%%
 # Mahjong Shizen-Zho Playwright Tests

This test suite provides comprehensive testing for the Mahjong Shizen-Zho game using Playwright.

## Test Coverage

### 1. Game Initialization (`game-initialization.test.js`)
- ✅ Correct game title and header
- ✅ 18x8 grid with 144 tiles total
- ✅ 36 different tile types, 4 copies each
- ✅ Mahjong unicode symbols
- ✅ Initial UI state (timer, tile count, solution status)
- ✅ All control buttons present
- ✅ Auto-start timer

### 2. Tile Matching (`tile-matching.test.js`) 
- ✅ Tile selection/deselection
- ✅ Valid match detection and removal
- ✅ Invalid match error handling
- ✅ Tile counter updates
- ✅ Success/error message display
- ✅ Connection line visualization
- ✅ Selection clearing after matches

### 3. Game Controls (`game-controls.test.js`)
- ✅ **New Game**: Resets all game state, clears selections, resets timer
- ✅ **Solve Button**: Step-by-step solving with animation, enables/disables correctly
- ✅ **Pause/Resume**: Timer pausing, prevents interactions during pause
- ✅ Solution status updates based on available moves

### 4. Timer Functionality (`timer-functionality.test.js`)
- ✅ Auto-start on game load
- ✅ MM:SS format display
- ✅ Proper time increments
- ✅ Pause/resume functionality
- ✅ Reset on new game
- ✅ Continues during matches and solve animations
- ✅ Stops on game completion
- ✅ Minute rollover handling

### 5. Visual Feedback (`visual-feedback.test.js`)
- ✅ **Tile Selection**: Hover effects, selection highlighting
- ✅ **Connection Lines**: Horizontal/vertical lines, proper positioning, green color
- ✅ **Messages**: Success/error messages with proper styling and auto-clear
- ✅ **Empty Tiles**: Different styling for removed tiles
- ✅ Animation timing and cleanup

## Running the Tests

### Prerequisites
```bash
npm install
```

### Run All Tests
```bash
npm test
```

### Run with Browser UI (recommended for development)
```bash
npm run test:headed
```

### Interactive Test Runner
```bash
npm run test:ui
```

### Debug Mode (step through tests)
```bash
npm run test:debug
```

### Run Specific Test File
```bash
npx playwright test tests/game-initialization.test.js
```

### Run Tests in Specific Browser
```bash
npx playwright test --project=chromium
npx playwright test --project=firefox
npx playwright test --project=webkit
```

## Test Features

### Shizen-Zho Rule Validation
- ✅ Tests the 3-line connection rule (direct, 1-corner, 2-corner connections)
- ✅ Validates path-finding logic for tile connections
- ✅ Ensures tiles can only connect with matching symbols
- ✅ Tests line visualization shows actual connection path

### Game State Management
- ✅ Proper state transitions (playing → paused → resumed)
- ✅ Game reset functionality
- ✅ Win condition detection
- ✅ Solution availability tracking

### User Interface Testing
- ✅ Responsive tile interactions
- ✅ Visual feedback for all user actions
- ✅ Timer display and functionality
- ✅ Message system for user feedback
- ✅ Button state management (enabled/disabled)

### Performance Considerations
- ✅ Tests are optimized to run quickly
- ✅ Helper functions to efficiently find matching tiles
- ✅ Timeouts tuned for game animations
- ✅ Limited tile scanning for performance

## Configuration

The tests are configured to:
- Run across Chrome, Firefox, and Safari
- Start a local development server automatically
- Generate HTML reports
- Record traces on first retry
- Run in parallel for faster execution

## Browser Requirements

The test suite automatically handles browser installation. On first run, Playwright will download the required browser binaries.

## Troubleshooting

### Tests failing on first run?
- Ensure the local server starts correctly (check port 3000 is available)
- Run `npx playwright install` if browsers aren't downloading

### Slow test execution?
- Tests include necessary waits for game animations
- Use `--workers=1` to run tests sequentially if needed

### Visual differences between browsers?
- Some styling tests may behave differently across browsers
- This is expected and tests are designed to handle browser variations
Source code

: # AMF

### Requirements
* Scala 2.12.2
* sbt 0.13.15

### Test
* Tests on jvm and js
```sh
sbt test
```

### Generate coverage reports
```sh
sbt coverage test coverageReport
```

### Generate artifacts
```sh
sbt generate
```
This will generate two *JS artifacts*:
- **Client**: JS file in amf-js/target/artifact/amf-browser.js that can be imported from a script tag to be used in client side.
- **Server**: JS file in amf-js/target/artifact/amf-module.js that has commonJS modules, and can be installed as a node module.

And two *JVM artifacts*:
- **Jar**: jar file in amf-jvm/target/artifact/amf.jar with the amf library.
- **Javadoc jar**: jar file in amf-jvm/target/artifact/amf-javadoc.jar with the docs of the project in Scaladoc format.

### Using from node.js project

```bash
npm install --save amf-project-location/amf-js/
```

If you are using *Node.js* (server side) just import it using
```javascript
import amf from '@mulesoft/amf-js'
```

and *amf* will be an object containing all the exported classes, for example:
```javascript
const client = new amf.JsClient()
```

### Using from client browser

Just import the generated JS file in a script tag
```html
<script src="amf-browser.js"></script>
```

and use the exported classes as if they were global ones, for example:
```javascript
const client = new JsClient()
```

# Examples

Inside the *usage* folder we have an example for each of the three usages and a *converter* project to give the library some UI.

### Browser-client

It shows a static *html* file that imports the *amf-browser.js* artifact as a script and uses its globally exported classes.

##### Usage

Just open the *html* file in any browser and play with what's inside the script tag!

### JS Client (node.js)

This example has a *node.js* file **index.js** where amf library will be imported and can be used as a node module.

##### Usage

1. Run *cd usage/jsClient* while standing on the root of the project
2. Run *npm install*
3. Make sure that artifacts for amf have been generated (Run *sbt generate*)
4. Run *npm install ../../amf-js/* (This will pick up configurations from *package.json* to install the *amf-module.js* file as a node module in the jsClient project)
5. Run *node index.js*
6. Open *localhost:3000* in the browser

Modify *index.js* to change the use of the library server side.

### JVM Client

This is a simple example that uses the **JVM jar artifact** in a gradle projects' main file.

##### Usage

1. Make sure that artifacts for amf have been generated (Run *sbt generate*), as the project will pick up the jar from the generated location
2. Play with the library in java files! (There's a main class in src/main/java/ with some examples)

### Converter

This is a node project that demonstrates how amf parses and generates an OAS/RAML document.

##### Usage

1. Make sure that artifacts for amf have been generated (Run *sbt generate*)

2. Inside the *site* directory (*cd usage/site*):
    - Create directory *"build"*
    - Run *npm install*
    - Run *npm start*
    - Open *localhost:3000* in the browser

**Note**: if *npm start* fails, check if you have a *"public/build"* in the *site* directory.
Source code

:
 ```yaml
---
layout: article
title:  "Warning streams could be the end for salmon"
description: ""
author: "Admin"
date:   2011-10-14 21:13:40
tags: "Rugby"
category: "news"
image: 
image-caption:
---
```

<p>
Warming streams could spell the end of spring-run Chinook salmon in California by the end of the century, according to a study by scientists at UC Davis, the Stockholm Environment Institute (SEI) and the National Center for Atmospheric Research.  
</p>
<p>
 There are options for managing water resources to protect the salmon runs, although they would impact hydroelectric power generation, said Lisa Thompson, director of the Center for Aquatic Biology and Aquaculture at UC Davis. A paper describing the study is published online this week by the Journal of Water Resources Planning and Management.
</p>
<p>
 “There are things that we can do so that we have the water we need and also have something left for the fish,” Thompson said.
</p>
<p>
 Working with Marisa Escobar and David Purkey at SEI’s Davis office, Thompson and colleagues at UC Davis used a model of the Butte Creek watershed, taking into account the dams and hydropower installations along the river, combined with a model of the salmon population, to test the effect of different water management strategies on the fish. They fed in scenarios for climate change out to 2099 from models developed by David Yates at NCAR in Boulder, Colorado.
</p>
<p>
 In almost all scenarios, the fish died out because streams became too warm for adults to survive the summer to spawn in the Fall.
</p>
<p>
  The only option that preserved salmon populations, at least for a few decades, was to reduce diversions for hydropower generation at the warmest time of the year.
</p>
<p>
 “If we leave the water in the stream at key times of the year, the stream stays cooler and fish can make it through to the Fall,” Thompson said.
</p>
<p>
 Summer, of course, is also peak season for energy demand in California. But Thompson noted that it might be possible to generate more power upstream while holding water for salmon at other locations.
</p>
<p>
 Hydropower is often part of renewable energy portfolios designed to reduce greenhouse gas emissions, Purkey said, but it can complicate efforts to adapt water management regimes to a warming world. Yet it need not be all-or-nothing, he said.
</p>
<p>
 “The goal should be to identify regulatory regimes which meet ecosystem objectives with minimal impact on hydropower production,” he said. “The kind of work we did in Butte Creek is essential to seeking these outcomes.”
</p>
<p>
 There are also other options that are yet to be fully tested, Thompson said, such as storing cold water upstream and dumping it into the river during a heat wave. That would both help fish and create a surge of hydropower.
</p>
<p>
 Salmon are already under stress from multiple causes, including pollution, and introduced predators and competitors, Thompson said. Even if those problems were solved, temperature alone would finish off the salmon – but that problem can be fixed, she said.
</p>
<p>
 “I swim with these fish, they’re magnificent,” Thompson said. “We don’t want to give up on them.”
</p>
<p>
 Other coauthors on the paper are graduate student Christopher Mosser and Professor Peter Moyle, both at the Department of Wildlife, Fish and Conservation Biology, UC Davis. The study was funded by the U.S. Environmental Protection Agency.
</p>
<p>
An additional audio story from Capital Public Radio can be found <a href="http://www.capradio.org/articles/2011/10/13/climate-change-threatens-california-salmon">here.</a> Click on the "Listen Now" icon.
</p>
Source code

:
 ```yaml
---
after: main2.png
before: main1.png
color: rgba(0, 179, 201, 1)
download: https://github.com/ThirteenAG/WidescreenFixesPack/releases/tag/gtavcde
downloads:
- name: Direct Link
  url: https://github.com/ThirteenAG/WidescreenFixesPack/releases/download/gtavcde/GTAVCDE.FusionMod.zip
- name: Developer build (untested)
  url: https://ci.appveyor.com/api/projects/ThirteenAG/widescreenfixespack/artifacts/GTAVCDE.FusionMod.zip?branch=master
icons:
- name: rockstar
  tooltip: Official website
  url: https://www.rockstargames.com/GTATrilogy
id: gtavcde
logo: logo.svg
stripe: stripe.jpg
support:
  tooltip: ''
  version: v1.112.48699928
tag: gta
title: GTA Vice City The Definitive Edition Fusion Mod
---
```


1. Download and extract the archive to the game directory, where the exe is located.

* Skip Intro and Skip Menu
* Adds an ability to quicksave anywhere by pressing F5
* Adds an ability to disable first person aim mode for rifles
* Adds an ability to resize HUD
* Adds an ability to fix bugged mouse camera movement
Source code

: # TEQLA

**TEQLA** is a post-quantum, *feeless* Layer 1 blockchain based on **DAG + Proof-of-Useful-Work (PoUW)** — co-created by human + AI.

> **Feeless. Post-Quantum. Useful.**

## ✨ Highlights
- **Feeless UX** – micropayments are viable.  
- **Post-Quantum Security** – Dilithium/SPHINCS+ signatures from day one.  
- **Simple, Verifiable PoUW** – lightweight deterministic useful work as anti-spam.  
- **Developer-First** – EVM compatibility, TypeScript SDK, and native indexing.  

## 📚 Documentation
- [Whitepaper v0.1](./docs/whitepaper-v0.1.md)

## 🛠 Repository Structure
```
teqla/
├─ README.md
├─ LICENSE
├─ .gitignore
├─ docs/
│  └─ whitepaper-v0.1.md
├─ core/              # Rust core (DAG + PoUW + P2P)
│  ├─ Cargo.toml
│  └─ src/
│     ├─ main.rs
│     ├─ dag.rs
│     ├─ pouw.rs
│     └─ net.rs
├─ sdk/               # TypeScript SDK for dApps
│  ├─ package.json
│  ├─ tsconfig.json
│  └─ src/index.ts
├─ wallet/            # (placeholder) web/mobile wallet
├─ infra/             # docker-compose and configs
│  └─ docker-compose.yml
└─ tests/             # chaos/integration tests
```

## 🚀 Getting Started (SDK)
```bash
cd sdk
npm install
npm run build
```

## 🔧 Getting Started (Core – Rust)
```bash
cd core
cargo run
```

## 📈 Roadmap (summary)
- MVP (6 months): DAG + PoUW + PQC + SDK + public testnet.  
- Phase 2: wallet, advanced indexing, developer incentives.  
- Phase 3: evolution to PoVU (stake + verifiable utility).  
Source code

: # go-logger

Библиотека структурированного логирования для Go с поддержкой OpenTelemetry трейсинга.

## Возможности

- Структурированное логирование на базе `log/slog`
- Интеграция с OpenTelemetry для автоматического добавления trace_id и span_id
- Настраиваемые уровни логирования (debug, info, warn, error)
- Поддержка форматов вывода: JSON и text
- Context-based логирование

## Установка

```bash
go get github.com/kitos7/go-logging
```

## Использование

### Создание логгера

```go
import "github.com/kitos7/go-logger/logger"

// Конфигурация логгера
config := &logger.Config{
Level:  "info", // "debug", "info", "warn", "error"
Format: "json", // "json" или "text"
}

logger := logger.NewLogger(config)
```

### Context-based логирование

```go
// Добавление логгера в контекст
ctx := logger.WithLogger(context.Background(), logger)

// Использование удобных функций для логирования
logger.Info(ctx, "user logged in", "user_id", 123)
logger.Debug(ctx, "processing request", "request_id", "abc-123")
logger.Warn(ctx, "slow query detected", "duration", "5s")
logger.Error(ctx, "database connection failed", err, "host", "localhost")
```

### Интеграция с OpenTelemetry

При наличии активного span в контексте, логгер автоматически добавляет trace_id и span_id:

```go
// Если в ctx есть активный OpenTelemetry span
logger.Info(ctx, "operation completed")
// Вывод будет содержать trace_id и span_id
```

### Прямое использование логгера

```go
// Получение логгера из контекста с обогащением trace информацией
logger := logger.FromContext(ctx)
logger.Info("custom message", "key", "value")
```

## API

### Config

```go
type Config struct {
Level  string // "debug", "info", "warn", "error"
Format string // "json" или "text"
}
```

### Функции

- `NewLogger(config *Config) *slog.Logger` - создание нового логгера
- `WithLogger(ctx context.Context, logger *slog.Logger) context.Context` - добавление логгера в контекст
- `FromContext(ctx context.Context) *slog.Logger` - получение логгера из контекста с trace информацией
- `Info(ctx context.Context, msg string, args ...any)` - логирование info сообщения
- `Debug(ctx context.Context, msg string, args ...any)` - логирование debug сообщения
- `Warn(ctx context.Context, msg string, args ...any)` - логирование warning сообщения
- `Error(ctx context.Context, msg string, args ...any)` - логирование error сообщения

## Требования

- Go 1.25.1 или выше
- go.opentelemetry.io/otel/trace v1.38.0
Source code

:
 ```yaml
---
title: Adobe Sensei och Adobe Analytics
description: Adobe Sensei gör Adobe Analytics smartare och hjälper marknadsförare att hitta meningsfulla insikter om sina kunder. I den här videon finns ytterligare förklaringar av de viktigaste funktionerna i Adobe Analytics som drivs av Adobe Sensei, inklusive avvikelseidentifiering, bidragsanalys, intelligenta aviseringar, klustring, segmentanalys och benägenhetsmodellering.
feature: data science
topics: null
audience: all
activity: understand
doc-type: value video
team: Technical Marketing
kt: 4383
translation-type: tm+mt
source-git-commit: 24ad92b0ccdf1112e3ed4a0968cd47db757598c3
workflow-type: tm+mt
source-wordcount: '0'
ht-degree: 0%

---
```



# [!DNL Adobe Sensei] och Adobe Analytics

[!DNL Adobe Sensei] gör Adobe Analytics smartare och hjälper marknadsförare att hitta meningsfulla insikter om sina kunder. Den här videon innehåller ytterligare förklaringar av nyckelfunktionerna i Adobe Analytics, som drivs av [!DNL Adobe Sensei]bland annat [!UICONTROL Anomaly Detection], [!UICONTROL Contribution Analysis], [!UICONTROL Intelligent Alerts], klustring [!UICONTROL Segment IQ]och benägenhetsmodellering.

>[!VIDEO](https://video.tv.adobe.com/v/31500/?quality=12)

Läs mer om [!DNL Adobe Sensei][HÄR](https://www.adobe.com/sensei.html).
%%
» **Action item**
From the records above, reproduce exactly the lines from the one with "- [Whitepaper v0.1](./docs/whitepaper-v0.1.md)" to the one with "- Структурированное логирование", both included, and no others.

» **Completed task**
- [Whitepaper v0.1](./docs/whitepaper-v0.1.md)

## 🛠 Repository Structure
```
teqla/
├─ README.md
├─ LICENSE
├─ .gitignore
├─ docs/
│  └─ whitepaper-v0.1.md
├─ core/              # Rust core (DAG + PoUW + P2P)
│  ├─ Cargo.toml
│  └─ src/
│     ├─ main.rs
│     ├─ dag.rs
│     ├─ pouw.rs
│     └─ net.rs
├─ sdk/               # TypeScript SDK for dApps
│  ├─ package.json
│  ├─ tsconfig.json
│  └─ src/index.ts
├─ wallet/            # (placeholder) web/mobile wallet
├─ infra/             # docker-compose and configs
│  └─ docker-compose.yml
└─ tests/             # chaos/integration tests
```

## 🚀 Getting Started (SDK)
```bash
cd sdk
npm install
npm run build
```

## 🔧 Getting Started (Core – Rust)
```bash
cd core
cargo run
```

## 📈 Roadmap (summary)
- MVP (6 months): DAG + PoUW + PQC + SDK + public testnet.  
- Phase 2: wallet, advanced indexing, developer incentives.  
- Phase 3: evolution to PoVU (stake + verifiable utility).  
Source code

: # go-logger

Библиотека структурированного логирования для Go с поддержкой OpenTelemetry трейсинга.

## Возможности

- Структурированное логирование на базе `log/slog`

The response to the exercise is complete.